The items of academic research reviewed below should be seen as basic and introductory work towards fully drawn-out interventions in learning. We hope any further outcomes are openly available, as transparency and comparability are fundamental if we want to push the field forward. This should be the case when it comes to data and proper documentation of their gathering and processing techniques.
Will EdTech help us account for image and reputation as learning factors?
Lafuente-Ruiz-de-Sabando, Zorrilla, Forcada (2017)
A review of higher education image and reputation literature: Knowledge gaps and a research agenda
European Research on Management and Business Economics
Reputation is bound to arise in the context of sustained social interaction. When an institution provides the setting for the interactions, its image also plays a role, the authors claim. The research suggests that the many dimensions of institutional reputation should be taken into account when considering learning outcomes and its social validity.
Will EdTech allow us to ensure students from diverse background yield comparable levels of proficiency?

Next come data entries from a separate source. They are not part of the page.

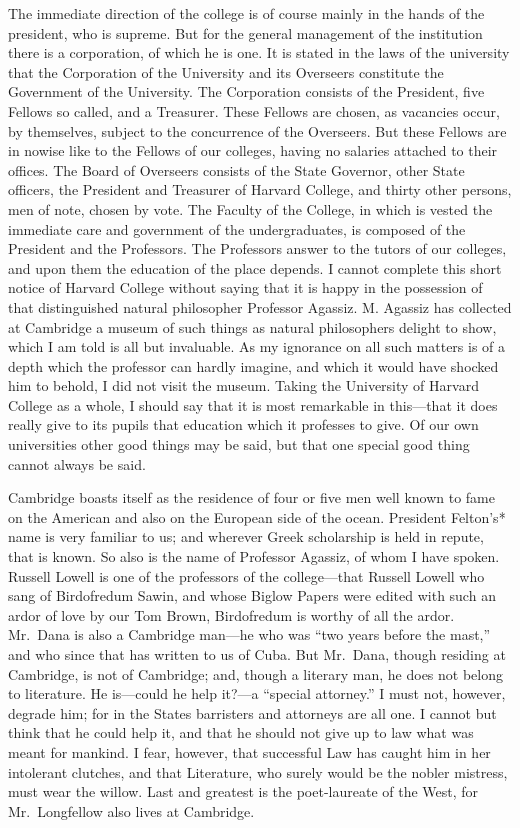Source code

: The immediate direction of the college is of course mainly in the
hands of the president, who is supreme.  But for the general
management of the institution there is a corporation, of which he
is one.  It is stated in the laws of the university that the
Corporation of the University and its Overseers constitute the
Government of the University.  The Corporation consists of the
President, five Fellows so called, and a Treasurer.  These Fellows
are chosen, as vacancies occur, by themselves, subject to the
concurrence of the Overseers.  But these Fellows are in nowise like
to the Fellows of our colleges, having no salaries attached to
their offices.  The Board of Overseers consists of the State
Governor, other State officers, the President and Treasurer of
Harvard College, and thirty other persons, men of note, chosen by
vote.  The Faculty of the College, in which is vested the immediate
care and government of the undergraduates, is composed of the
President and the Professors.  The Professors answer to the tutors
of our colleges, and upon them the education of the place depends.
I cannot complete this short notice of Harvard College without
saying that it is happy in the possession of that distinguished
natural philosopher Professor Agassiz.  M. Agassiz has collected at
Cambridge a museum of such things as natural philosophers delight
to show, which I am told is all but invaluable.  As my ignorance on
all such matters is of a depth which the professor can hardly
imagine, and which it would have shocked him to behold, I did not
visit the museum.  Taking the University of Harvard College as a
whole, I should say that it is most remarkable in this---that it
does really give to its pupils that education which it professes to
give.  Of our own universities other good things may be said, but
that one special good thing cannot always be said.

Cambridge boasts itself as the residence of four or five men well
known to fame on the American and also on the European side of the
ocean.  President Felton's* name is very familiar to us; and
wherever Greek scholarship is held in repute, that is known.  So
also is the name of Professor Agassiz, of whom I have spoken.
Russell Lowell is one of the professors of the college---that
Russell Lowell who sang of Birdofredum Sawin, and whose Biglow
Papers were edited with such an ardor of love by our Tom Brown,
Birdofredum is worthy of all the ardor.  Mr.\ Dana is also a
Cambridge man---he who was ``two years before the mast,'' and who
since that has written to us of Cuba.  But Mr.\ Dana, though
residing at Cambridge, is not of Cambridge; and, though a literary
man, he does not belong to literature.  He is---could he help it?---a
``special attorney.''  I must not, however, degrade him; for in the
States barristers and attorneys are all one.  I cannot but think
that he could help it, and that he should not give up to law what
was meant for mankind.  I fear, however, that successful Law has
caught him in her intolerant clutches, and that Literature, who
surely would be the nobler mistress, must wear the willow.  Last
and greatest is the poet-laureate of the West, for Mr.\ Longfellow
also lives at Cambridge.


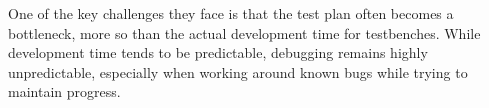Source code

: \documentclass[12pt]{report}
\begin{document}
One of the key challenges they face is that the test plan often becomes a bottleneck, more so than the actual
development time for testbenches. While development time tends to be predictable, debugging remains highly
unpredictable, especially when working around known bugs while trying to maintain progress.

\begin{comment}
Company 1 develops ASICs for the hearing aid industry.
- 7-8 dedicated verification engineers

- don't use all UVM and SV features
- try to stick to standard features to make hiring easier
- develop all VIP inhouse
- reuse inhouse VIP across projects, e.g. interfaces like APB or SWD
- integrate C or verilog models for bought IP like EEPROM
- use VCS for simulation
- prefer single language for design to enable incremental compilation
- think that register abstraction in UVM is very complex
- have testbenches at the module level
- use randomized inputs (CRV)
- integrate matlab models for DSP
- Signal data streams are not random but represent typical data
- constraints in time, i.e. between signal packages, are difficult
- use FSM code coverage
- no line or branch coverage
- functional coverage

- after specification is finished, verification starts in parallel with design
- basic testbench layout can be created based on interfaces

- for debugging, assertion-based verification is used, some formal, some runtime, some both
- use connectivity checks to check that certain config connects certain parts of design

- for regression CI is used
- checkout always works
- 6000 simulations with tests
- 6 hours runtime
- synthesis is also done for regression
- coverage checks are performed

- no ISO standards have to be considered by the verification team
- standards are required for chip set, already captured in verification plan

- inhouse VIP is actively improved and maintained and reused
- 1 code base for everything

- have looked at PyUVM but speed is an issue
- want a setup framework to generate basic structure of testbench
- want a setup framework to generate basic unit test structure
- afraid of adapting new niche tools since it may be a recruitment issue

- in their experience it is rare that software engineers become verification engineers, don't see need to tailor verification environment to software engineers


\end{comment}
\end{document}
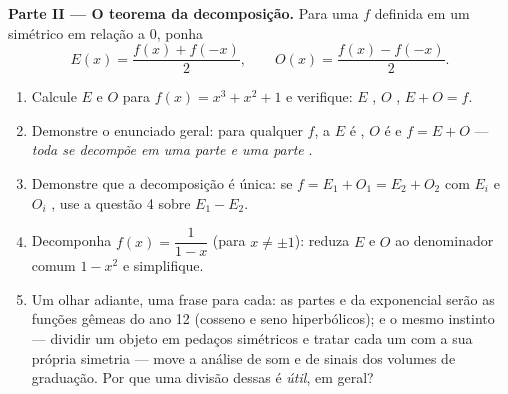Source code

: \begin{problem}
\medskip
\noindent\textbf{Parte II --- O teorema da decomposição.}
Para uma  $f$ definida em um  simétrico em relação a
$0$, ponha
\[
E(x) = \frac{f(x) + f(-x)}{2},
\qquad
O(x) = \frac{f(x) - f(-x)}{2} .
\]
\begin{enumerate}[resume]
  \item Calcule $E$ e $O$ para $f(x) = x^3 + x^2 + 1$ e
        verifique: $E$ , $O$ , $E + O = f$.
  \item Demonstre o enunciado geral: para qualquer $f$, a 
        $E$ é , $O$ é  e $f = E + O$ --- \emph{toda
         se decompõe em uma parte  e uma parte }.
  \item Demonstre que a decomposição é única: se
        $f = E_1 + O_1 = E_2 + O_2$ com $E_i$  e $O_i$ ,
        use a questão 4 sobre $E_1 - E_2$.
  \item Decomponha $f(x) = \dfrac{1}{1 - x}$ (para
        $x \neq \pm 1$): reduza $E$ e $O$ ao denominador comum
        $1 - x^2$ e simplifique.
  \item Um olhar adiante, uma frase para cada: as partes  e
         da  exponencial serão as funções gêmeas do
        ano 12 (cosseno e seno hiperbólicos); e o mesmo instinto
        --- dividir um objeto em pedaços simétricos e tratar cada
        um com a sua própria simetria --- move a análise de som e
        de sinais dos volumes de graduação. Por que uma divisão
        dessas é \emph{útil}, em geral?
\end{enumerate}


\end{problem}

Rather than explore solutions, this review takes a step back. It tries to document the assumptions embedded in programs and technologies that result in advantages for students who come from a particular cultural and social background. The scope of learning styles, for example, could fail by being too limiting when trying to account for the actual number of configurations present among learners.
Will EdTech replace traditional tools for reading and writing skills, like books, pens, and paper?

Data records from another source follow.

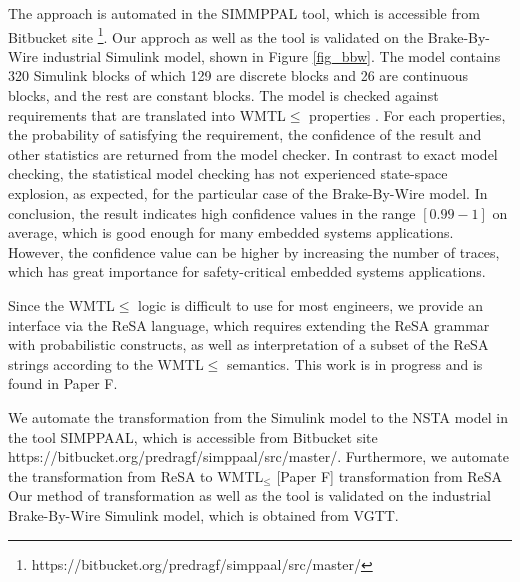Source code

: The approach is automated in the SIMMPPAL tool, which is accessible from Bitbucket site \footnote{https://bitbucket.org/predragf/simppaal/src/master/}. Our approch as well as the tool is validated on the Brake-By-Wire industrial Simulink model, shown in Figure \ref{fig_bbw}. The model contains 320 Simulink blocks of which 129 are discrete blocks and 26 are continuous blocks, and the rest are constant blocks. The model is checked against requirements that are translated into WMTL$\leq$ properties \cite{Filipovikj4714}. For each properties, the probability of satisfying the requirement, the confidence of the result and other statistics are returned from the model checker. In contrast to exact model checking, the statistical model checking has not experienced state-space explosion, as expected, for the particular case of the Brake-By-Wire model. In conclusion, the result indicates high confidence values in the range $[0.99-1]$ on average, which is good enough for many embedded systems applications. However, the confidence value can be higher by increasing the number of traces, which has great importance for safety-critical embedded systems applications.

Since the WMTL$\leq$ logic is difficult to use for most engineers, we provide an interface via the ReSA language, which requires extending the ReSA grammar with probabilistic constructs, as well as interpretation of a subset of the ReSA strings according to the WMTL$\leq$ semantics. This work is in progress and is found in Paper F.

We automate the transformation from the Simulink model to the NSTA model in the tool SIMPPAAL, which is accessible from Bitbucket site {\small https://bitbucket.org/predragf/simppaal/src/master/}. Furthermore, we automate the transformation from ReSA to WMTL$_\leq$ [Paper F] transformation from ReSA Our method of transformation as well as the tool is validated on the industrial Brake-By-Wire Simulink model, which is obtained from VGTT. 


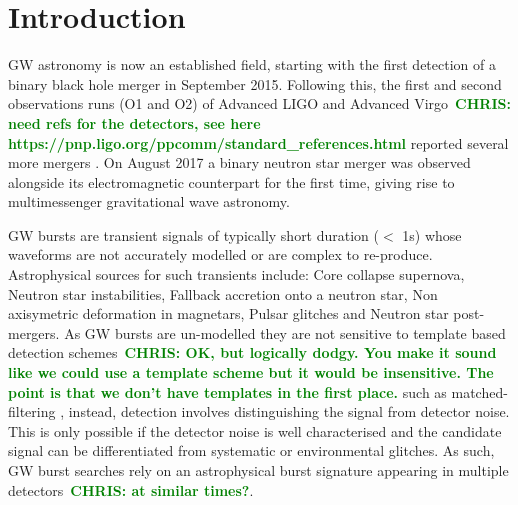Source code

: \documentclass[12pt]{iopart}
\newcommand{\chris}[1]{\textbf{\textcolor{green}{CHRIS: #1}}}
\begin{document}
\section{Introduction}

%
\ac{GW} astronomy is now an established field, starting with the first
detection of a binary black hole merger \cite{Abbott2016} in September 2015.
Following this, the first and second observations runs (O1 and O2) of Advanced
LIGO and Advanced Virgo~\chris{need refs for the detectors, see here
https://pnp.ligo.org/ppcomm/standard\_references.html} reported several more
mergers \cite{Abbott2016a, Abbott2017, Abbott2017a, Abbott2017b}. On August
2017 a binary neutron star merger was observed alongside its electromagnetic
counterpart for the first time, giving rise to multimessenger gravitational
wave astronomy. 

%
GW bursts are transient signals of typically short duration ($<$ 1s) whose
waveforms are not accurately modelled or are complex to re-produce.
Astrophysical sources for such transients include: Core collapse supernova,
Neutron star instabilities, Fallback accretion onto a neutron star, Non
axisymetric deformation in magnetars, Pulsar glitches and Neutron star
post-mergers.  As \ac{GW} bursts are un-modelled they are not sensitive to
template based detection schemes~\chris{OK, but logically dodgy. You make it
sound like we could use a template scheme but it would be insensitive. The
point is that we don't have templates in the first place.} such as
matched-filtering \cite{Owen1998}, instead, detection involves distinguishing
the signal from detector noise. This is only possible if the detector noise is
well characterised and the candidate signal can be differentiated from
systematic or environmental glitches. As such, \ac{GW} burst searches rely on
an astrophysical burst signature appearing in multiple detectors~\chris{at
similar times?}.  
\end{document}

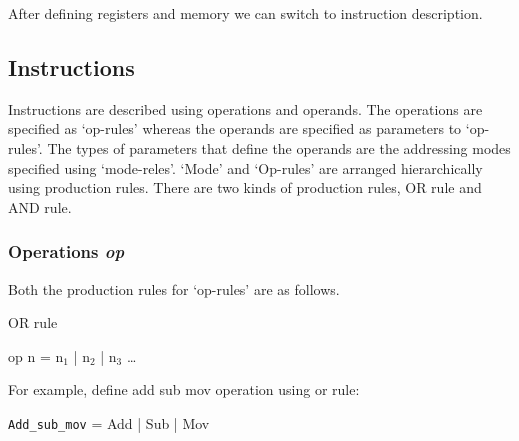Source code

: \documentclass[oneside,final,12pt]{extreport}
\begin{document}
\bigskip

After defining registers and memory we can switch to instruction description.

\bigskip

\newpage

\subsection*{Instructions}

\bigskip

Instructions are described using operations and operands. The operations are specified as ‘op-rules’ whereas the operands are specified as parameters to ‘op-rules’.
 The types of parameters that define the operands are the addressing modes specified using ‘mode-reles’.
‘Mode’ and ‘Op-rules’ are arranged hierarchically using production rules. There are two kinds of production rules, OR rule and AND rule. 

\bigskip


\subsubsection*{Operations \itshape{op}}

\bigskip

Both the production rules for ‘op-rules’ are as follows. 

\bigskip
\itshape

\bfseries

OR rule

\mdseries

\upshape


\bigskip

op n = n$_1$ | n$_2$ | n$_3$ …

\bigskip

For example, define add sub mov operation using or rule:



 


\bigskip

\lstinline!Add_sub_mov! = Add | Sub | Mov

\bigskip
\bigskip
\itshape
\end{document}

Bocci, Guerini, Marsano (2017)
The Apps as tools for learning to read and write. A Review
Interactive tools common in learning, such as forums or wikis, are making students increase the volume of their reading and writing. A review based on applications used across the Italian school system brings a new perspective to the debate about the kind of reading and writing we want to promote and account for. The review includes assistive technology apps.
Will EdTech offset a teacher’s idiosyncratic traits not commonly associated with quality?

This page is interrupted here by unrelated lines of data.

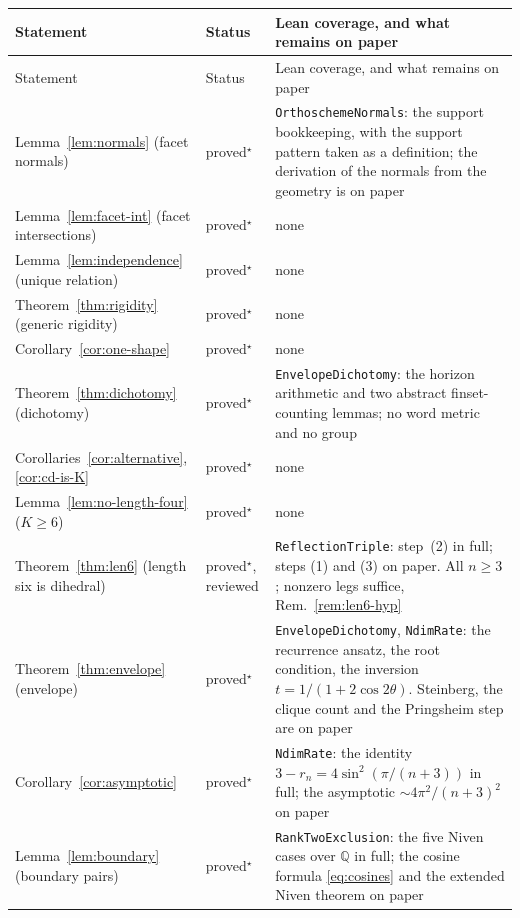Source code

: \documentclass[11pt,a4paper]{article}
\newcommand{\Q}{\mathbb{Q}}
\theoremstyle{definition}
\theoremstyle{remark}
\theoremstyle{plain}
\begin{document}
\footnotesize
\renewcommand{\arraystretch}{1.15}
\begin{longtable}{@{}p{} p{} p{}@{}}
\toprule
Statement & Status & Lean coverage, and what remains on paper \\
\midrule
\endfirsthead
\toprule
Statement & Status & Lean coverage, and what remains on paper \\
\midrule
\endhead
Lemma~\ref{lem:normals} (facet normals)          & proved$^\star$ & \texttt{OrthoschemeNormals}: the support bookkeeping, with the support pattern taken as a definition; the derivation of the normals from the geometry is on paper \\
Lemma~\ref{lem:facet-int} (facet intersections)  & proved$^\star$ & none \\
Lemma~\ref{lem:independence} (unique relation)   & proved$^\star$ & none \\
Theorem~\ref{thm:rigidity} (generic rigidity)    & proved$^\star$ & none \\
Corollary~\ref{cor:one-shape}                    & proved$^\star$ & none \\
Theorem~\ref{thm:dichotomy} (dichotomy)          & proved$^\star$ & \texttt{EnvelopeDichotomy}: the horizon arithmetic and two abstract finset-counting lemmas; no word metric and no group \\
Corollaries~\ref{cor:alternative}, \ref{cor:cd-is-K} & proved$^\star$ & none \\
Lemma~\ref{lem:no-length-four} ($K\ge6$)         & proved$^\star$ & none \\
Theorem~\ref{thm:len6} (length six is dihedral)  & proved$^\star$, reviewed & \texttt{ReflectionTriple}: step~(2) in full; steps (1) and (3) on paper. All $n\ge3$; nonzero legs suffice, Rem.~\ref{rem:len6-hyp} \\
Theorem~\ref{thm:envelope} (envelope)            & proved$^\star$ & \texttt{EnvelopeDichotomy}, \texttt{NdimRate}: the recurrence ansatz, the root condition, the inversion $t=1/(1+2\cos2\theta)$. Steinberg, the clique count and the Pringsheim step are on paper \\
Corollary~\ref{cor:asymptotic}                   & proved$^\star$ & \texttt{NdimRate}: the identity $3-r_n=4\sin^2(\pi/(n+3))$ in full; the asymptotic $\sim4\pi^2/(n+3)^2$ on paper \\
Lemma~\ref{lem:boundary} (boundary pairs)        & proved$^\star$ & \texttt{RankTwoExclusion}: the five Niven cases over $\Q$ in full; the cosine formula \eqref{eq:cosines} and the extended Niven theorem on paper \\

\end{longtable}
\end{document}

When we talk about openness in the classroom, we want to address everything that can be a factor in a student’s experience. For a language learning setting, the authors here associate personal traits in teachers with positive views of the learning environment, such as how “comfortable” it feels.
Will EdTech appropriately translate insight originated in non-human animal learning research?
This work breaks ground in aspects of animal play, specifically cetaceans (think whales, porpoises, and dolphins). But instead of giving us just another inventory of games cetaceans play, the authors focus on the societal implications of play. Play is a powerful learning method for young individuals, but as it has been shown, animals continue to engage in play throughout their life. It is hypothesized the reasons involve bonding, conflict prevention, and resolution.